The forces driving LED adoption will play out differently in various customer segments and different geographies. In fact, in the professional segment, the total cost of ownership is crucial in purchasing decisions. Consequently, professional customers have already moved into more efficient and conventional technologies and are now shifting to LED. Consumers, in contrast, are more focused on the purchase price of the lamp in making a purchasing decision, but we expect an acceleration in the adoption by 2020.
The rate of LED adoption will also differ by region: China and Japan will be the countries that move most rapidly to LED, having high rates of customer acceptance and strong regulations, followed by Europe and North America.

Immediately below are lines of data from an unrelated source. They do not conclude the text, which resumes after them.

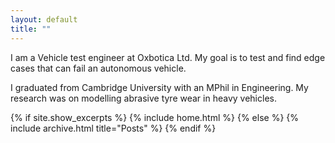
 ```yaml
---
layout: default
title: ""
---
```


I am a Vehicle test engineer at Oxbotica Ltd. My goal is to test and find edge cases that can fail an autonomous vehicle.

I graduated from Cambridge University with an MPhil in Engineering. My research was on modelling abrasive tyre wear in heavy vehicles.

{% if site.show_excerpts %}
  {% include home.html %}
{% else %}
  {% include archive.html title="Posts" %}
{% endif %}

While in Latin America and Africa, LED adoption will be a bit slower because of the fact that they remain expensive relative to incandescent lighting.
2.5. The shift to connected lighting
Figure 4: Evolution in lighting; source: OSRAM
2.5.1. Introduction
The increasing popularity of LED gives momentum to another significant shift: the adoption of connected lighting systems, also called smart systems. These systems make more sense if used with LED thanks to the versatility of LED in terms of factors like brightness and colour variation. The construction of the market and the economic conditions are the main factors in the high demand for new, connected systems in lighting.
Residential smart lighting and applications with connected lighting controls offer consumers the ability to add easily intelligence systems and control the light system in their homes. Also, in commercial applications, these solutions offer effective ways of reducing energy consumption for the managers and building owners together with other benefits for stakeholders. Smart solutions mean a reduction in energy consumption and additional functionality in the light luminaires, such as the ability to flash the luminaire.